Costa Rican pianist plays free recital
At noon on Friday a renowned pianist will take the stage of Holsclaw Hall to perform a free recital for the students of the UA. Manuel Matarrita was born in Costa Rica and began tapping the keys of a piano at age 8. The encouragement he received from a childhood schoolteacher inspired him to continue playing the piano. He went on to play throughout primary and secondary school, eventually going to college for piano performance at the University of Costa Rica, where he is now employed as chair of the School of Music.
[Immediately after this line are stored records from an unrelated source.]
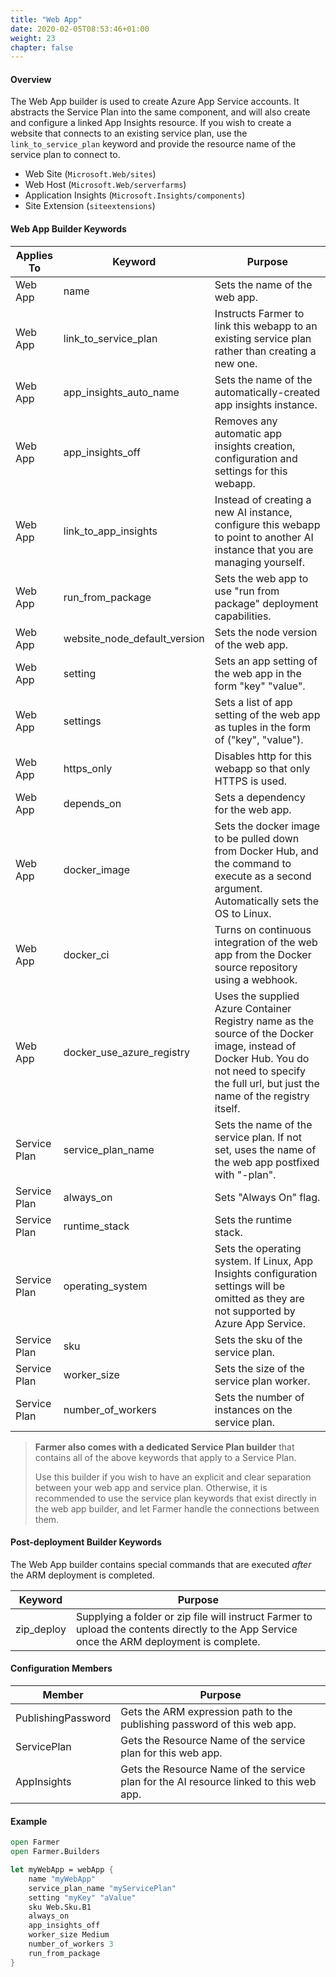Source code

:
 ```yaml
---
title: "Web App"
date: 2020-02-05T08:53:46+01:00
weight: 23
chapter: false
---
```


#### Overview
The Web App builder is used to create Azure App Service accounts. It abstracts the Service Plan into the same component, and will also create and configure a linked App Insights resource. If you wish to create a website that connects to an existing service plan, use the `link_to_service_plan` keyword and provide the resource name of the service plan to connect to.

* Web Site (`Microsoft.Web/sites`)
* Web Host (`Microsoft.Web/serverfarms`)
* Application Insights (`Microsoft.Insights/components`)
* Site Extension (`siteextensions`)

#### Web App Builder Keywords

| Applies To | Keyword | Purpose |
|-|-|-|
| Web App | name | Sets the name of the web app. |
| Web App | link_to_service_plan | Instructs Farmer to link this webapp to an existing service plan rather than creating a new one. |
| Web App | app_insights_auto_name | Sets the name of the automatically-created app insights instance. |
| Web App | app_insights_off | Removes any automatic app insights creation, configuration and settings for this webapp. |
| Web App | link_to_app_insights | Instead of creating a new AI instance, configure this webapp to point to another AI instance that you are managing yourself. |
| Web App | run_from_package | Sets the web app to use "run from package" deployment capabilities. |
| Web App | website_node_default_version | Sets the node version of the web app. |
| Web App | setting | Sets an app setting of the web app in the form "key" "value". |
| Web App | settings | Sets a list of app setting of the web app as tuples in the form of ("key", "value"). |
| Web App | https_only | Disables http for this webapp so that only HTTPS is used. |
| Web App | depends_on | Sets a dependency for the web app. |
| Web App | docker_image | Sets the docker image to be pulled down from Docker Hub, and the command to execute as a second argument. Automatically sets the OS to Linux. |
| Web App | docker_ci | Turns on continuous integration of the web app from the Docker source repository using a webhook.
| Web App | docker_use_azure_registry | Uses the supplied Azure Container Registry name as the source of the Docker image, instead of Docker Hub. You do not need to specify the full url, but just the name of the registry itself.
| Service Plan | service_plan_name | Sets the name of the service plan. If not set, uses the name of the web app postfixed with "-plan". |
| Service Plan | always_on | Sets "Always On" flag. |
| Service Plan | runtime_stack | Sets the runtime stack. |
| Service Plan | operating_system | Sets the operating system. If Linux, App Insights configuration settings will be omitted as they are not supported by Azure App Service. |
| Service Plan | sku | Sets the sku of the service plan. |
| Service Plan | worker_size | Sets the size of the service plan worker. |
| Service Plan | number_of_workers | Sets the number of instances on the service plan. |

> **Farmer also comes with a dedicated Service Plan builder** that contains all of the above keywords that apply to a Service Plan.
>
> Use this builder if you wish to have an explicit and clear separation between your web app and service plan. Otherwise, it is recommended to use the service plan keywords that exist directly in the web app builder, and let Farmer handle the connections between them.

#### Post-deployment Builder Keywords
The Web App builder contains special commands that are executed *after* the ARM deployment is completed.

| Keyword | Purpose |
|-|-|
| zip_deploy | Supplying a folder or zip file will instruct Farmer to upload the contents directly to the App Service once the ARM deployment is complete. |

#### Configuration Members

| Member | Purpose |
|-|-|
| PublishingPassword | Gets the ARM expression path to the publishing password of this web app. |
| ServicePlan | Gets the Resource Name of the service plan for this web app. |
| AppInsights | Gets the Resource Name of the service plan for the AI resource linked to this web app. |

#### Example

```fsharp
open Farmer
open Farmer.Builders

let myWebApp = webApp {
    name "myWebApp"
    service_plan_name "myServicePlan"
    setting "myKey" "aValue"
    sku Web.Sku.B1
    always_on
    app_insights_off
    worker_size Medium
    number_of_workers 3
    run_from_package
}
```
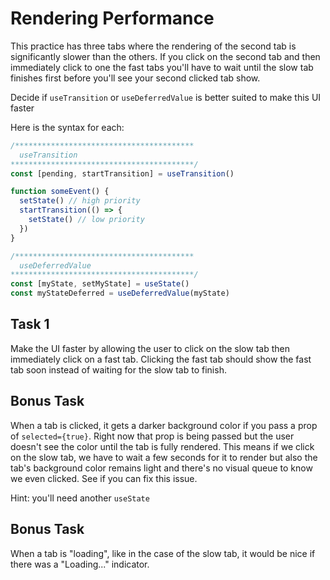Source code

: # Rendering Performance

This practice has three tabs where the rendering of the second tab is significantly slower than the others. If you click on the second tab and then immediately click to one the fast tabs you'll have to wait until the slow tab finishes first before you'll see your second clicked tab show.

Decide if `useTransition` or `useDeferredValue` is better suited to make this UI faster

Here is the syntax for each:

```js
/****************************************
  useTransition
*****************************************/
const [pending, startTransition] = useTransition()

function someEvent() {
  setState() // high priority
  startTransition(() => {
    setState() // low priority
  })
}

/****************************************
  useDeferredValue
*****************************************/
const [myState, setMyState] = useState()
const myStateDeferred = useDeferredValue(myState)
```

## Task 1

Make the UI faster by allowing the user to click on the slow tab then immediately click on a fast tab. Clicking the fast tab should show the fast tab soon instead of waiting for the slow tab to finish.

## Bonus Task

When a tab is clicked, it gets a darker background color if you pass a prop of `selected={true}`. Right now that prop is being passed but the user doesn't see the color until the tab is fully rendered. This means if we click on the slow tab, we have to wait a few seconds for it to render but also the tab's background color remains light and there's no visual queue to know we even clicked. See if you can fix this issue.

Hint: you'll need another `useState`

## Bonus Task

When a tab is "loading", like in the case of the slow tab, it would be nice if there was a "Loading..." indicator.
“I think that the key for me was that I started really, really young,” Matarrita said. “Piano was just part of my life. All throughout school I was playing very seriously, so when I was 16 or 17 I already knew that was what I was going to do with my life.”
Matarrita is a rarity in his home country of Costa Rica, as there are not many other active solo pianists in the country. He is also the only member of his family to ever pursue a career in music.
He can play a multitude of different styles of music, including classical, Spanish and many Latin American pieces. He will showcase music from Spain, including Mateo Albéniz’s “Sonata in D major,” Antonio Soler’s “Sonata in D minor,” two Spanish Dances and “Laments.” The pieces originate from the late Baroque period to the early 20th century.
These styles of music are also his favorite kind to play.
“I really like Spanish music and Latin American music,” Matarrita said. “Maybe because I grew up with it; it’s part of my culture.”
Manuel has dedicated most of his recent solo work and performances to Costa Rican, Spanish and Latin American music. He said he hopes that the audience members at his show walk away having heard pieces that they haven’t heard before.
According to Olman Alfaro, a graduate student in voice performance involved in bringing Matarrita to campus, Matarrita’s invitation to play at the UA was driven in part by the new “Never Settle” initiatives that the university has been enacting to expand the presence diversity and creative expression has in the campus experience. Part of the university’s vision, according to the “Never Settle” plan, is to “expand the student experience through engagement, advance knowledge through innovations in creative inquiry and collaboration and forge novel partnerships to positively impact our community.”
Matarrita will be putting on a master piano class for the public directly after his performance. Students will play well-known classical pieces from composers like Sebastian Bach and Frederic Chopin, and Matarrita will offer his expert insight and suggestions for improvement.
“Some UA professors have been in Costa Rica as visiting scholars in the past, so there is an active exchange between both schools,” added Olman Alfaro. “There are also five graduate students in the UA School of Music that have their undergrad degree from the University of Costa Rica.”
Matarrita also served as a judge in the Amelia Rieman Opera Competition, which took place last weekend in Tucson.